Where does the string "Newbie" occur in the entries below? Copy every line where it does.

=== Supplied data ===

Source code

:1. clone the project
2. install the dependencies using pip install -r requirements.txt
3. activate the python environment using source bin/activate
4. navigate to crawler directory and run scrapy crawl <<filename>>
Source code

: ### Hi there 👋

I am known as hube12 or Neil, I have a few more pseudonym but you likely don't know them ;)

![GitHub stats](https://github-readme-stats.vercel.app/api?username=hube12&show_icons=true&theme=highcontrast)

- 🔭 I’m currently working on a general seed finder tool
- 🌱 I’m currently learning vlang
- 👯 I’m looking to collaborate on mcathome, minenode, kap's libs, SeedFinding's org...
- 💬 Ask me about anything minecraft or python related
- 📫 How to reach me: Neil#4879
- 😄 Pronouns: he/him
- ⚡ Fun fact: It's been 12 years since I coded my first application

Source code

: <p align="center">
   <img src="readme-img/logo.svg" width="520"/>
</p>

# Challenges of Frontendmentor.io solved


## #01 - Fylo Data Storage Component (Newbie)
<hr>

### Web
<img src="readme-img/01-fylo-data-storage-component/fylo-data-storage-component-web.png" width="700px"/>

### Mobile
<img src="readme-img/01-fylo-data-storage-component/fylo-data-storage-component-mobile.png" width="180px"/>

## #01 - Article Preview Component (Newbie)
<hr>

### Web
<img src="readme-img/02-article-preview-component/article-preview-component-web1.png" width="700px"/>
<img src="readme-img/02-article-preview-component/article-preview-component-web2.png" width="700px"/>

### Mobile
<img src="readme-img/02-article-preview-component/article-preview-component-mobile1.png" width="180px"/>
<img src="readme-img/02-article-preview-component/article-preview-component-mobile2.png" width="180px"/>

===

- [Answer section]:
## #01 - Fylo Data Storage Component (Newbie)
## #01 - Article Preview Component (Newbie)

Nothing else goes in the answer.